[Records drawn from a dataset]
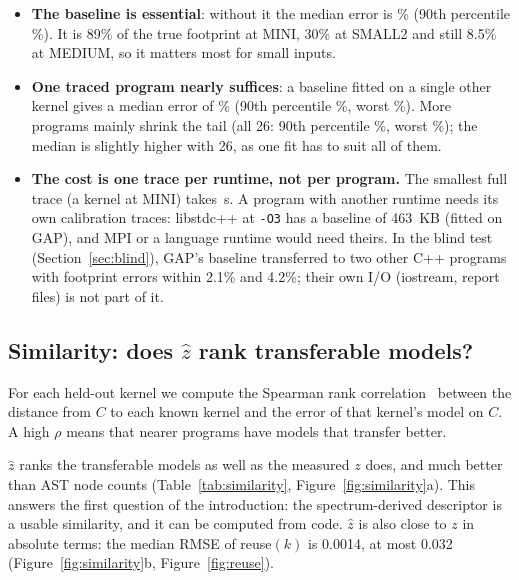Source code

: \documentclass[11pt]{article}
\newcommand{\fittable}[1]{\sbox{\fitbox}{}%
  \ifdim\wd\fitbox>\linewidth\resizebox{\linewidth}{!}{\usebox{\fitbox}}\else\usebox{\fitbox}\fi}
\newcommand{\code}[1]{\texttt{#1}}
\newcommand{\secref}[1]{Section~\ref{#1}}
\newcommand{\figref}[1]{Figure~\ref{#1}}
\newcommand{\tabref}[1]{Table~\ref{#1}}
\newcommand{\zhat}{\hat z}
\begin{document}
\begin{itemize}
\item \textbf{The baseline is essential}: without it the median error is \numbsNone\% (90th percentile
\numbsNonePninety\%). It is 89\% of the true footprint at MINI, 30\% at SMALL2 and still 8.5\% at MEDIUM, so it matters
most for small inputs.
\item \textbf{One traced program nearly suffices}: a baseline fitted on a single other kernel gives a median error of
\numbsOne\% (90th percentile \numbsOnePninety\%, worst \numbsOneMax\%). More programs mainly shrink the tail (all 26:
90th percentile \numbsAllPninety\%, worst \numbsAllMax\%); the median is slightly higher with 26, as one fit has to suit
all of them.
\item \textbf{The cost is one trace per runtime, not per program.} The smallest full trace (a kernel at MINI) takes
\numovSmallestTrace\,s. A program with another runtime needs its own calibration traces: libstdc++ at \code{-O3}
has a baseline of 463~KB (fitted on GAP), and MPI or a language runtime would need theirs. In the blind test
(\secref{sec:blind}), GAP's baseline transferred to two other C++ programs with footprint errors within 2.1\% and
4.2\%; their own I/O (iostream, report files) is not part of it.
\end{itemize}

\subsection{Similarity: does $\zhat$ rank transferable models?}

For each held-out kernel we compute the Spearman rank correlation~\cite{spearman1904} between the distance from $C$
to each known kernel and the error of that kernel's model on $C$. A high $\rho$ means that nearer programs have
models that transfer better.

\begin{table}[!htbp]
\centering\small
\caption{Spearman $\rho$ between descriptor distance and transfer error, over the 27 held-out kernels.}
\label{tab:similarity}
\fittable{tables/similarity.tex}
\end{table}

$\zhat$ ranks the transferable models as well as the measured $z$ does, and much better than AST node counts
(\tabref{tab:similarity}, \figref{fig:similarity}a). This answers the first question of the introduction: the
spectrum-derived descriptor is a usable similarity, and it can be computed from code. $\zhat$ is also close to $z$ in
absolute terms: the median RMSE of reuse$(k)$ is 0.0014, at most 0.032 (\figref{fig:similarity}b,
\figref{fig:reuse}).
\end{document}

Task item
Your response should hold only an exact copy of the lines above, from the one containing "absolute terms: the" through the end of the entries.

Result for this exercise
absolute terms: the median RMSE of reuse$(k)$ is 0.0014, at most 0.032 (\figref{fig:similarity}b,
\figref{fig:reuse}).
\end{document}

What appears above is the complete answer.